WHAT NEEDS TO BE DONE
Extract the lines up to and including the one that contains "routines are registered", starting with the first line of the entries below, and omit the pictures.

INPUT
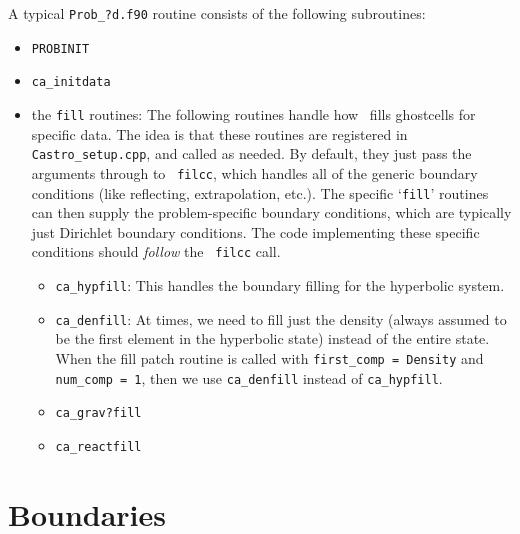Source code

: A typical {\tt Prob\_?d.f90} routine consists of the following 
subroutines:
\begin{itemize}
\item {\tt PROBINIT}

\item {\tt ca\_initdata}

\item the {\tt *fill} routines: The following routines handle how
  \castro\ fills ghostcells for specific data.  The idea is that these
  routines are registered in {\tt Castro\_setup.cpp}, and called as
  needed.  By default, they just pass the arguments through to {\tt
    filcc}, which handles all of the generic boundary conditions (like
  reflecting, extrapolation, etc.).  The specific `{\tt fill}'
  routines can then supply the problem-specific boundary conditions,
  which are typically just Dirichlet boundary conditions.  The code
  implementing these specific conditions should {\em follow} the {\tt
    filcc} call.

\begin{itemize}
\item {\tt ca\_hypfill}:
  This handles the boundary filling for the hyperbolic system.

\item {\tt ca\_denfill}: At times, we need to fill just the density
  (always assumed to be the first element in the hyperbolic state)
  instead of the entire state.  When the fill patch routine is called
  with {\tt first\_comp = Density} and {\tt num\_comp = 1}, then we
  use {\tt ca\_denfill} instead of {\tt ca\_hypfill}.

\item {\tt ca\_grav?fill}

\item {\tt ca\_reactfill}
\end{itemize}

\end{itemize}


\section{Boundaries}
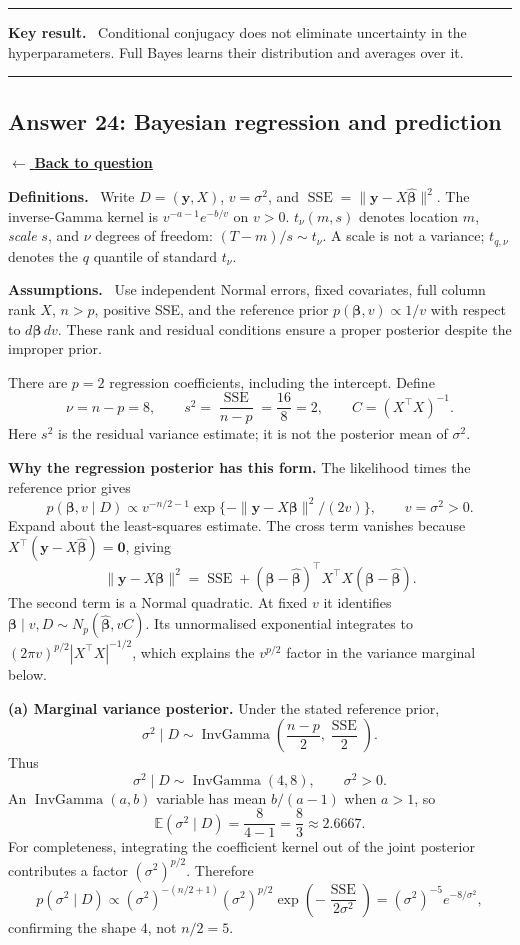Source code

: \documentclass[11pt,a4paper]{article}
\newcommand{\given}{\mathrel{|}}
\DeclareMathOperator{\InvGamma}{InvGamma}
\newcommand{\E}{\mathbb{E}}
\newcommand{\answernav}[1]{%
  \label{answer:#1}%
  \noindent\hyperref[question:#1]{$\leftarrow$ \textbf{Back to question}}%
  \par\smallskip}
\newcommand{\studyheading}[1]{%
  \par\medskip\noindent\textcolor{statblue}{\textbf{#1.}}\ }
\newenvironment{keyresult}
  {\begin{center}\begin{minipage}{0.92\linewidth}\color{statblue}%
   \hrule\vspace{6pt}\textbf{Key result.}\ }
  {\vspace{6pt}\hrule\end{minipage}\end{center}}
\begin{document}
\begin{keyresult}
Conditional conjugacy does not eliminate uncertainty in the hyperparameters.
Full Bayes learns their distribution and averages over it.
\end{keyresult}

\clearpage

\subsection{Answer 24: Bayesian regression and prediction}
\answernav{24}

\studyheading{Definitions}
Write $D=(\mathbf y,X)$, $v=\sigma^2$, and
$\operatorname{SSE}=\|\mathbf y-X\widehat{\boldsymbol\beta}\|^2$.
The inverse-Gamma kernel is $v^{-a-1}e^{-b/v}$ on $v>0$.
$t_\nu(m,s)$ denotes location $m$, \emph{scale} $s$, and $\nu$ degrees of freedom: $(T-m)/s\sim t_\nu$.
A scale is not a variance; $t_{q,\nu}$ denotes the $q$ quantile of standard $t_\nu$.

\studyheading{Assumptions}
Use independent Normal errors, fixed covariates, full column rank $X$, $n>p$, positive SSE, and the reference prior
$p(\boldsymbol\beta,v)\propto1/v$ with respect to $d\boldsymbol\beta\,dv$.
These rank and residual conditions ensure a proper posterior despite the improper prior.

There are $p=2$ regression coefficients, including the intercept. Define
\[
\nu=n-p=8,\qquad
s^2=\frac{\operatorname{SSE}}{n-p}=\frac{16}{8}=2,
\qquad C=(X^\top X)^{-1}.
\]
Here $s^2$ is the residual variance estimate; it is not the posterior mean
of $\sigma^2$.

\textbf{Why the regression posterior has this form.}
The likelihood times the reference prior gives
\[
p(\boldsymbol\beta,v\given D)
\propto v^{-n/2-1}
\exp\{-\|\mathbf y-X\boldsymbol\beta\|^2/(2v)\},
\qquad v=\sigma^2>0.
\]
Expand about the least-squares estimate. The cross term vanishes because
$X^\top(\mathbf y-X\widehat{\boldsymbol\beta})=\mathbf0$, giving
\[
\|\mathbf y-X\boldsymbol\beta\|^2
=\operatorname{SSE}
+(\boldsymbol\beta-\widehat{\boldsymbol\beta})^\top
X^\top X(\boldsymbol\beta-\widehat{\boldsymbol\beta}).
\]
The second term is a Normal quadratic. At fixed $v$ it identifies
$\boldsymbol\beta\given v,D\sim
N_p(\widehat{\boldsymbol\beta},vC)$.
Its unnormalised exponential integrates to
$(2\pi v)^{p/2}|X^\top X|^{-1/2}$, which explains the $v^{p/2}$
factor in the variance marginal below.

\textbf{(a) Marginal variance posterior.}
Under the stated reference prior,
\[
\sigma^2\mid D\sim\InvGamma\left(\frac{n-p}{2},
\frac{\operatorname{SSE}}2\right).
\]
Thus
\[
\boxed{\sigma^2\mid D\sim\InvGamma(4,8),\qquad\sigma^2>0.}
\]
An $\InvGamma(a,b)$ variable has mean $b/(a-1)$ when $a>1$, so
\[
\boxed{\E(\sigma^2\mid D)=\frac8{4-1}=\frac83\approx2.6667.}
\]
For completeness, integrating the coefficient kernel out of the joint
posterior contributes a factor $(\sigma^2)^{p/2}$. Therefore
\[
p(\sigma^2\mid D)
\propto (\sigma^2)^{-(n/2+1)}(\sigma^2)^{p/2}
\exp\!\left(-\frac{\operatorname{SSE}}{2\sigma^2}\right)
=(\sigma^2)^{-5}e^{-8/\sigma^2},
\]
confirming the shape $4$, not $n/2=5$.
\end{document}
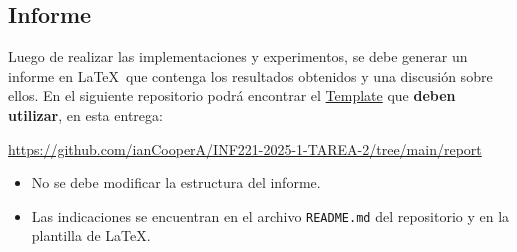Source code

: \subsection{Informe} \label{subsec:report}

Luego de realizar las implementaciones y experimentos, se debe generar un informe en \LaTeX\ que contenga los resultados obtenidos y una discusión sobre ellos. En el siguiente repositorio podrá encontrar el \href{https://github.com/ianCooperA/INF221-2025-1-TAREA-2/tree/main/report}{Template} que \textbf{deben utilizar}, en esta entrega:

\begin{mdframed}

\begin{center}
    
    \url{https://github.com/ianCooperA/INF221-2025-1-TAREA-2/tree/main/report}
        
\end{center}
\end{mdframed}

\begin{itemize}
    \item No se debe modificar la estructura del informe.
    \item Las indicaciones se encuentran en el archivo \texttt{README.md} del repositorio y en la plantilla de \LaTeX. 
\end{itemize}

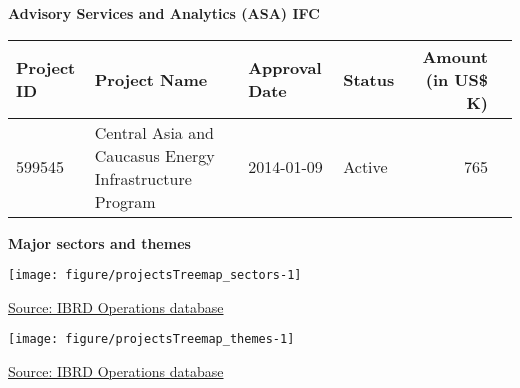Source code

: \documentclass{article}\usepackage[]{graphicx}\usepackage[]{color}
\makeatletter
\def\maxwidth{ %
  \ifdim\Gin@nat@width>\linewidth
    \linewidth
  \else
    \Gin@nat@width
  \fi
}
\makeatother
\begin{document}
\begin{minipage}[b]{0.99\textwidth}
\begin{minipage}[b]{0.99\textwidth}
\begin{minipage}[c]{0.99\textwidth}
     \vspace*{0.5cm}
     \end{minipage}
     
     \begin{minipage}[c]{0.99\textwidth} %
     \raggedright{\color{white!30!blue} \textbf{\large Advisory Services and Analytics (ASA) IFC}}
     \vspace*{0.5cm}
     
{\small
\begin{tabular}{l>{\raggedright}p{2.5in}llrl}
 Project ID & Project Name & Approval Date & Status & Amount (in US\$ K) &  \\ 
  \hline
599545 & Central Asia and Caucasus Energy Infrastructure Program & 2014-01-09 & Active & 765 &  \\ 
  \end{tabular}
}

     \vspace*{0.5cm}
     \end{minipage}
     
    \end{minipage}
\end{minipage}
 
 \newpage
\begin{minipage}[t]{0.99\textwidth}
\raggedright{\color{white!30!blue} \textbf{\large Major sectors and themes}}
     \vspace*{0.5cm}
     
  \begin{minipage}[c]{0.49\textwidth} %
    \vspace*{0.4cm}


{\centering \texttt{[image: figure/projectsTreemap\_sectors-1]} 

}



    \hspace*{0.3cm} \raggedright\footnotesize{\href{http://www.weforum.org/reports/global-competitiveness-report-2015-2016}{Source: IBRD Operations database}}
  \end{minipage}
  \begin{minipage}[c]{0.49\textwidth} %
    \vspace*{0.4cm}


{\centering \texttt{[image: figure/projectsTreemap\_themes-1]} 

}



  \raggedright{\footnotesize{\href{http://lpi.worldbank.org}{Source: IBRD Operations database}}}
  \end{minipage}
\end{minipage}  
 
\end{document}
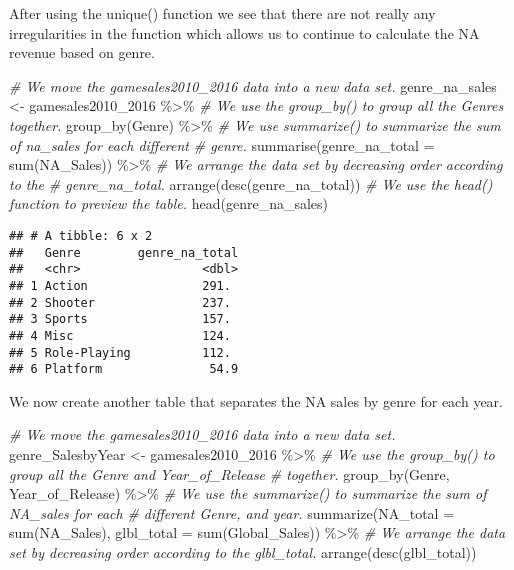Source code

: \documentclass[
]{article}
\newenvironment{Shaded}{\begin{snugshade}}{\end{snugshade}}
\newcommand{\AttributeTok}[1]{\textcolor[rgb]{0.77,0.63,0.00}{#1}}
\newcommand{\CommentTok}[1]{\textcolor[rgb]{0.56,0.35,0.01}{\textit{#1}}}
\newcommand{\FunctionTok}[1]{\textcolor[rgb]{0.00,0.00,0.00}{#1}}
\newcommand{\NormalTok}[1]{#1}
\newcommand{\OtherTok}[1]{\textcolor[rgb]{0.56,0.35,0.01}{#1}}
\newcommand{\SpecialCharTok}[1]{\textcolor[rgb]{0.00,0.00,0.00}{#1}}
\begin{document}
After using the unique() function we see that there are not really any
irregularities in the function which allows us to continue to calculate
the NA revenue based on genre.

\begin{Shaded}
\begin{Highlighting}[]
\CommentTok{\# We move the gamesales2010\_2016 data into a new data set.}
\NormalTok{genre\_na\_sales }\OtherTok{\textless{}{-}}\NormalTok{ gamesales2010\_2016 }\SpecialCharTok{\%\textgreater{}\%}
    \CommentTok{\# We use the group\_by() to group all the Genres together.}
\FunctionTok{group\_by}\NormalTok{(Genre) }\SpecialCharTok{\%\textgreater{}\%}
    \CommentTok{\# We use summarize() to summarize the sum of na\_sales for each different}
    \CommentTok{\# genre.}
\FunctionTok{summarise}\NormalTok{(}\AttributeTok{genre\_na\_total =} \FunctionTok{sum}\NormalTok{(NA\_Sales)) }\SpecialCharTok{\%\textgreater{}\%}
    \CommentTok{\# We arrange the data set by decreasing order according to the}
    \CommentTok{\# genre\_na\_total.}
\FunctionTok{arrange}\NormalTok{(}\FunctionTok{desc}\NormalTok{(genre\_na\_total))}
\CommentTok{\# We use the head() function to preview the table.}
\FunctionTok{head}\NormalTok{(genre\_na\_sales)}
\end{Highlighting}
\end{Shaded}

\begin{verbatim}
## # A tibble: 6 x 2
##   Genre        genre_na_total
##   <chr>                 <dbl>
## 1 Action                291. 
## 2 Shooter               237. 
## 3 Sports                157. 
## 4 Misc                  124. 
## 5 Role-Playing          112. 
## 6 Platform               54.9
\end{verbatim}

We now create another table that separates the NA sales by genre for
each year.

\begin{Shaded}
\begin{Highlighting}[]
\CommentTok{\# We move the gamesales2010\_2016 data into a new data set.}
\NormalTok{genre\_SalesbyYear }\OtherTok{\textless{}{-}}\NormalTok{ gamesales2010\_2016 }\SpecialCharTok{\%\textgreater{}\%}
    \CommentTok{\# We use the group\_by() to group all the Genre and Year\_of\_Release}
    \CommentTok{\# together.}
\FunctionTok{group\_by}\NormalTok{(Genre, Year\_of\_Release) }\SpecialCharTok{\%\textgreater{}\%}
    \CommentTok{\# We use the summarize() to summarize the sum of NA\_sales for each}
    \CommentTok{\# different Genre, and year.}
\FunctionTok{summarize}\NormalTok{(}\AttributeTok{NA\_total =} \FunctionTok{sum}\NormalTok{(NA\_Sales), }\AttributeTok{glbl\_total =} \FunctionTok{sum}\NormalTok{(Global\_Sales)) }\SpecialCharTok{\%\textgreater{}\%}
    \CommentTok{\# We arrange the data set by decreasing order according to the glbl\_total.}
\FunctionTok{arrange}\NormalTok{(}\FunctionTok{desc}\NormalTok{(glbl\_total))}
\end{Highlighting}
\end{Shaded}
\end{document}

ANSWER BOX
Source code

: A typical {\tt Prob\_?d.f90} routine consists of the following 
subroutines:
\begin{itemize}
\item {\tt PROBINIT}

\item {\tt ca\_initdata}

\item the {\tt *fill} routines: The following routines handle how
  \castro\ fills ghostcells for specific data.  The idea is that these
  routines are registered in {\tt Castro\_setup.cpp}, and called as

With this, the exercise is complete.